New Lean Method Developed for Oilfield Equipment Manufacturing
In a preview to a talk to be given at SME’s HOUSTEX conference, Schlumberger manager Franck Vermet shares the concept of Adaptive Lean in this interview with Energy Manufacturing.
Franck Vermet, Testing and Subsea Manufacturing Manager for Schlumberger, based in Rosharon, TX, took time to share with Energy Manufacturing insights that helped his company greatly improve its efficiency in developing oilfield testing equipment.
Simply applying classic lean did not address all their challenges. They needed to try something different, and found the results they needed for drastic improvement in their backlog of oilfield test equipment manufacturing he manages for the company.
Energy Manufacturing: Can you explain why you felt you needed to create a new version of Lean that you call Adaptive Lean?
Franck Vermet: Lean principles were founded in the automotive industry, and deeply rooted in World War II TWI training program. Lean is designed for a high volume, low mix industry. However, in Oil and Gas we are the very opposite of that, a low volume, high mix industry.
At the same time, many companies struggle to implement lean. There is data from a survey conducted in 2007 by Industry Week that showed 74% of respondents had made little or no progress in their lean implementations, 24% made significant progress, and only 2% achieved world class improvement.
On the surface, lean facilities look very nice—but how you link that with actual performance is difficult to ascertain. Also, lean programs are difficult to sustain over time. All these factors contributed to our development.
EM: What was the founding principle you started with?
Vermet: Sometimes the simplest methods are the best. For example, people come to work in the morning to do a good job. But I think many are not happy at work. You would wish that workers feel and are fully empowered, but I have not observed this often. We felt this was a key element in our development.
EM: Can you describe briefly how you converted this principle into the Adaptive Lean system?
Vermet: The provocative message I would like to get across is that the practical solution is to create happy employees. We have an Adaptive Lean Framework that I will discuss in detail at HOUSTEX. It starts with creating organizational energy—defining purpose, beliefs and leadership principles.
When you have organizational energy, only then can you structure processes and stabilize them. Once they are stable, you can begin improving them, using a variety of techniques that are familiar to most, such as reactive and proactive feedback loops.
After that, implementing solutions is the next key step, and ties back to employee empowerment. You can take the theoretical way—open a lean book and take out all the standard solutions and push those solutions to people. Or, you can do the practical thing and develop happy employees. Empowered employees will pull practical solutions from the theoretical tools available, and they will implement those solutions by themselves.

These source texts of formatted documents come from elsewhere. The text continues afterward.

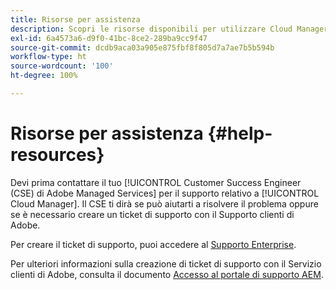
 ```yaml
---
title: Risorse per assistenza
description: Scopri le risorse disponibili per utilizzare Cloud Manager.
exl-id: 6a4573a6-d9f0-41bc-8ce2-289ba9cc9f47
source-git-commit: dcdb9aca03a905e875fbf8f805d7a7ae7b5b594b
workflow-type: ht
source-wordcount: '100'
ht-degree: 100%

---
```



# Risorse per assistenza {#help-resources}

Devi prima contattare il tuo [!UICONTROL Customer Success Engineer (CSE) di Adobe Managed Services] per il supporto relativo a [!UICONTROL Cloud Manager]. Il CSE ti dirà se può aiutarti a risolvere il problema oppure se è necessario creare un ticket di supporto con il Supporto clienti di Adobe.

Per creare il ticket di supporto, puoi accedere al [Supporto Enterprise](https://experienceleague.adobe.com/?support-tab=home&amp;lang=it#support).

Per ulteriori informazioni sulla creazione di ticket di supporto con il Servizio clienti di Adobe, consulta il documento [Accesso al portale di supporto AEM](https://helpx.adobe.com/it/enterprise/using/support-and-expert-services.html).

Happy employees will develop their own solutions, which will create happy customers and happy stakeholders.
EM: What did you use to measure progress?
Vermet: We used weeks of orders on backlog. We started with about a year’s worth of backlog and reduced that to one week of backlog during an 18 month improvement program.
Note from Editors: Franck Vermet is scheduled to give his talk, with Mark Warren from Tesla2, at 2:00 PM on Wednesday, February 27 at HOUSTEX 2013.